Go through the listing below and state how many of its lines include "elemente". Write only that number.

▶ Extracted entries:
::::::::
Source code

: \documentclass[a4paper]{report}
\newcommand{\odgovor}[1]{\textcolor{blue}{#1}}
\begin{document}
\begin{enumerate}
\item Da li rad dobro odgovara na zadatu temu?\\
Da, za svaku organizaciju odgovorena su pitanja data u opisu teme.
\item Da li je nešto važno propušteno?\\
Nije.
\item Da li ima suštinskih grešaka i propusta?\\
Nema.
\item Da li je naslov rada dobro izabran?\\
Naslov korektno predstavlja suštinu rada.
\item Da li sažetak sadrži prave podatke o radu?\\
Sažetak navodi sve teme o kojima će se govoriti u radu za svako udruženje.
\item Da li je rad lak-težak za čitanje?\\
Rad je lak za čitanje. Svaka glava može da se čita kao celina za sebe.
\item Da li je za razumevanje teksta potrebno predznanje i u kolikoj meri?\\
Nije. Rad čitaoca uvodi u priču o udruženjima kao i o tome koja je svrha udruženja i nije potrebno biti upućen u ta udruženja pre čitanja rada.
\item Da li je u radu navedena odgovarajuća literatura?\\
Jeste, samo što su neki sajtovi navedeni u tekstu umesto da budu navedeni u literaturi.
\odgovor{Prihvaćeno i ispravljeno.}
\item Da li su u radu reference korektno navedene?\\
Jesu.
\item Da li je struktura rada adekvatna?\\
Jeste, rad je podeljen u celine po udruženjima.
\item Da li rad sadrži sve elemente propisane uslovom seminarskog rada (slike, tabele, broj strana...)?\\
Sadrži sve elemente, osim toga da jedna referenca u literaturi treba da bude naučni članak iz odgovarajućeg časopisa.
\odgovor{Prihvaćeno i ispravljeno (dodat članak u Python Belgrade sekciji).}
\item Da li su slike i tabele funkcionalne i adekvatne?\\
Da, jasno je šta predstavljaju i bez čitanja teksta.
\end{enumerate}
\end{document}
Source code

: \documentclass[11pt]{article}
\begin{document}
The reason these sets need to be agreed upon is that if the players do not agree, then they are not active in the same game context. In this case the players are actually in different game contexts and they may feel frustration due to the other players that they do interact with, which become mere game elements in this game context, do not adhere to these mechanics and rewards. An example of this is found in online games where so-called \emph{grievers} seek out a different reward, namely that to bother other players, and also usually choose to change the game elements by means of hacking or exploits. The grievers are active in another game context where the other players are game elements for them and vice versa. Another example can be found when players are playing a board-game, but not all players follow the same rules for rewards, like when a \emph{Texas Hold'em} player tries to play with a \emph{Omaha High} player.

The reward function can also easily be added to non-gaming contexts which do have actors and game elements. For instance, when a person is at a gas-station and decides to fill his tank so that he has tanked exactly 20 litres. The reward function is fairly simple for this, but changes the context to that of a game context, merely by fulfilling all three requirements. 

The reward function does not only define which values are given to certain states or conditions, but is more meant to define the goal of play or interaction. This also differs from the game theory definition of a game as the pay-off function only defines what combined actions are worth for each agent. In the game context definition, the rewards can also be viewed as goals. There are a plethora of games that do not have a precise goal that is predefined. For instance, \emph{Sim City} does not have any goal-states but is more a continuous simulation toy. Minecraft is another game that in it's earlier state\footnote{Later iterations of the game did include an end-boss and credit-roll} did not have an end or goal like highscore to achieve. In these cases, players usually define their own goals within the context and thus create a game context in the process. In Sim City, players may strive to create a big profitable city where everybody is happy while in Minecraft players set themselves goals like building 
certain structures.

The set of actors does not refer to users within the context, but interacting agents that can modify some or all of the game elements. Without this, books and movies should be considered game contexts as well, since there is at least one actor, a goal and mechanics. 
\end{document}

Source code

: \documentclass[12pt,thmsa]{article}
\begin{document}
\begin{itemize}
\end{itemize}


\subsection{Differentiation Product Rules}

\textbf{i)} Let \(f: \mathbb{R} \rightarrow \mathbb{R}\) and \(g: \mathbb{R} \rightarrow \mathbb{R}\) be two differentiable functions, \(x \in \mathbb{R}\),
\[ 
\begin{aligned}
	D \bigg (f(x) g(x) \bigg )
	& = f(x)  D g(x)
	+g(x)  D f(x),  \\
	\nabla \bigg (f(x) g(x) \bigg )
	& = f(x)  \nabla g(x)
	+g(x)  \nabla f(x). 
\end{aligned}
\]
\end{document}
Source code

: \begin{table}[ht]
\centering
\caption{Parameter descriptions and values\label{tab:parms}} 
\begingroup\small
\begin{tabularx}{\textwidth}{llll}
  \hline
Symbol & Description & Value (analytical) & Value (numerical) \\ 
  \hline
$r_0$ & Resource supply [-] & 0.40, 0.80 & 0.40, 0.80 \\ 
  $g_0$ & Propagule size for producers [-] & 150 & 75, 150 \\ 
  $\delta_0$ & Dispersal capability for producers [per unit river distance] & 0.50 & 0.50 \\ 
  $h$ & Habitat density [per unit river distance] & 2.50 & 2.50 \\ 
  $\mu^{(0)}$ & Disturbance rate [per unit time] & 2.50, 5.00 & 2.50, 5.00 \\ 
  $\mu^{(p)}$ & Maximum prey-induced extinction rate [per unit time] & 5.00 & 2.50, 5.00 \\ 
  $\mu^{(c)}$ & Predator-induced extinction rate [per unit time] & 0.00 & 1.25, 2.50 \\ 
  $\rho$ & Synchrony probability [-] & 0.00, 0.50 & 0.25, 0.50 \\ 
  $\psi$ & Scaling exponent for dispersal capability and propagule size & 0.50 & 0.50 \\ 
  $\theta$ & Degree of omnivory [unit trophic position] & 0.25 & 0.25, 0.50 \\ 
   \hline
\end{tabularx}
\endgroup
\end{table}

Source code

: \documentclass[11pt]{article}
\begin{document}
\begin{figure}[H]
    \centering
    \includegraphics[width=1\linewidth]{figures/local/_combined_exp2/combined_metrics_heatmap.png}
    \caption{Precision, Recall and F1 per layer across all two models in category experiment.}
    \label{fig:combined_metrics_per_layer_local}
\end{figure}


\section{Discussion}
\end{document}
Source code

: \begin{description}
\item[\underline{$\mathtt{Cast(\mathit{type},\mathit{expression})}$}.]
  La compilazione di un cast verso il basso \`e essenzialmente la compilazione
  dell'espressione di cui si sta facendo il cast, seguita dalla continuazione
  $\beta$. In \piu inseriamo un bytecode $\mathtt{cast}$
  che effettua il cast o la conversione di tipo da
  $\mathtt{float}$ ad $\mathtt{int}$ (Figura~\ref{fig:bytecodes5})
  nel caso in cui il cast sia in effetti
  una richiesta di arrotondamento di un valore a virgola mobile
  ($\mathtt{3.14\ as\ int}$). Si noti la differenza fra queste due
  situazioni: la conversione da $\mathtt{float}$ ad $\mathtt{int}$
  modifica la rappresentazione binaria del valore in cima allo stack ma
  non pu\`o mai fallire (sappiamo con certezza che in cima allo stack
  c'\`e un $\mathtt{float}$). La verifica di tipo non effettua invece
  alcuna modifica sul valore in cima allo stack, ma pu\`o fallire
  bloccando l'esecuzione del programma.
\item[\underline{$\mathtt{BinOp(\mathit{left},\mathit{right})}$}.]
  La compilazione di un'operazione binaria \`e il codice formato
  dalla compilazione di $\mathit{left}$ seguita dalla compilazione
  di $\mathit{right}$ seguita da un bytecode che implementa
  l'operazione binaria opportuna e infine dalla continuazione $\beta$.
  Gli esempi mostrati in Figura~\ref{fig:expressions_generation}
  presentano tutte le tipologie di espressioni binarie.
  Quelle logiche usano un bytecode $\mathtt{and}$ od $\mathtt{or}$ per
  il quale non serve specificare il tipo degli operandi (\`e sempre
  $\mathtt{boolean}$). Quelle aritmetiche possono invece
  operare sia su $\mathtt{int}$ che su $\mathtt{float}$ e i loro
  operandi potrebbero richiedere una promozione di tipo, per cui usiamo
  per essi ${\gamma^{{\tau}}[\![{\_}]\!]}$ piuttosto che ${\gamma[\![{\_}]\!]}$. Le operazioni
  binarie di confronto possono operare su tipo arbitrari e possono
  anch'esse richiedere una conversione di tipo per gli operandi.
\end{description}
::::::::
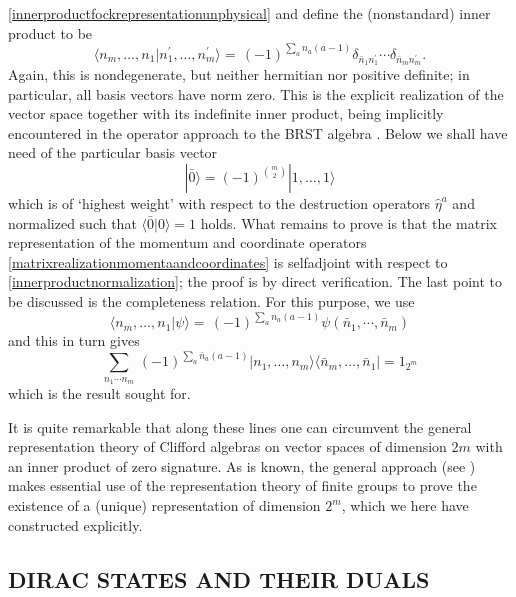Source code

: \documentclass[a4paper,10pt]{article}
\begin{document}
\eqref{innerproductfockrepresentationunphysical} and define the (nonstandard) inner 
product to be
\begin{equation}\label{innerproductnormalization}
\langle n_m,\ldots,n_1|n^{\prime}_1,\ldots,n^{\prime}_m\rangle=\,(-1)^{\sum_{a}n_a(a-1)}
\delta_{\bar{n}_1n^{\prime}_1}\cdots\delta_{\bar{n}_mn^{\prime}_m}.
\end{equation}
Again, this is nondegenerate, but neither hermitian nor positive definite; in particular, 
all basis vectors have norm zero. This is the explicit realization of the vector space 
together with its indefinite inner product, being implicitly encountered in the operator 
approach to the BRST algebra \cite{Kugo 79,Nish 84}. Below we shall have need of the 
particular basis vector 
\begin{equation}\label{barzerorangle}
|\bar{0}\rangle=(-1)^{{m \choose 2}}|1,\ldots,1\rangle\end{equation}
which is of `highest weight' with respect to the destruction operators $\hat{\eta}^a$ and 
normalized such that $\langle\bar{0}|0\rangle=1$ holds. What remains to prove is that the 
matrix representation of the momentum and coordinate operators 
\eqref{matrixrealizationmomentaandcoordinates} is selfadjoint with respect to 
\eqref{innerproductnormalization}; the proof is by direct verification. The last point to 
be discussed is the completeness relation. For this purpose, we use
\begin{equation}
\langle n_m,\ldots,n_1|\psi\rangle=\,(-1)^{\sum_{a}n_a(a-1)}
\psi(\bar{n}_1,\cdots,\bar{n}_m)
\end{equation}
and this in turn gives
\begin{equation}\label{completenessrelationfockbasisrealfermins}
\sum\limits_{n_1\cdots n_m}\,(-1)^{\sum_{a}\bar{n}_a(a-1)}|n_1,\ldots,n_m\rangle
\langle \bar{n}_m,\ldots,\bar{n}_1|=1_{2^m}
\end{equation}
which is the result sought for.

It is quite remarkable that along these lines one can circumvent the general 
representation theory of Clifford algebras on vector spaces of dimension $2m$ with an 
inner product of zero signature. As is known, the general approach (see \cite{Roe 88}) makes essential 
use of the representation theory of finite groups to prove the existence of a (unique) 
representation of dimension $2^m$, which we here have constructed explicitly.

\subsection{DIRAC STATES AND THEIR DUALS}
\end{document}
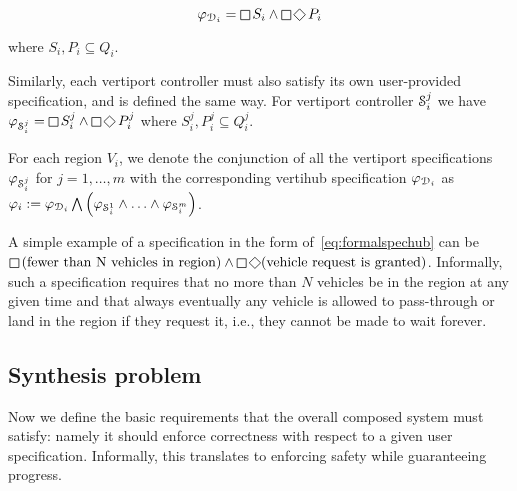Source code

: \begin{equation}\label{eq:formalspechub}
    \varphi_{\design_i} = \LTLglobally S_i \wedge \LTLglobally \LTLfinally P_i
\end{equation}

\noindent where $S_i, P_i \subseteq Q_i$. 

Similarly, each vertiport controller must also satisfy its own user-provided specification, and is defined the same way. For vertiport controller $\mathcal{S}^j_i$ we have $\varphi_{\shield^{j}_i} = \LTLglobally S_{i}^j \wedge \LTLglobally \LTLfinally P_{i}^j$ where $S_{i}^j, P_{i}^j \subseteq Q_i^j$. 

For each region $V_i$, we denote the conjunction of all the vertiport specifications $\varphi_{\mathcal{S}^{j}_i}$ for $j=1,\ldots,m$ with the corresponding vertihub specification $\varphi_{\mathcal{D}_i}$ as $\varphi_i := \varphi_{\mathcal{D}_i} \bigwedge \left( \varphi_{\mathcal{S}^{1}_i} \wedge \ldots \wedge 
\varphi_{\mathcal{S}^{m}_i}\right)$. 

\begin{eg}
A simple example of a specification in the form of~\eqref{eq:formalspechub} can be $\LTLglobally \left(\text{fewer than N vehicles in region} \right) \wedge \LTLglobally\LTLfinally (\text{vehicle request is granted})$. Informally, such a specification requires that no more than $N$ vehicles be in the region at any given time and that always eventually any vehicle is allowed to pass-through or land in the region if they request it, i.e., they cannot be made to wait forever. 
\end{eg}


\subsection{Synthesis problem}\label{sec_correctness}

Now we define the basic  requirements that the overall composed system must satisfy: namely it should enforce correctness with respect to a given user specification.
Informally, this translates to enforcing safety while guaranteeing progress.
::::::::
▶ Result of this task: 2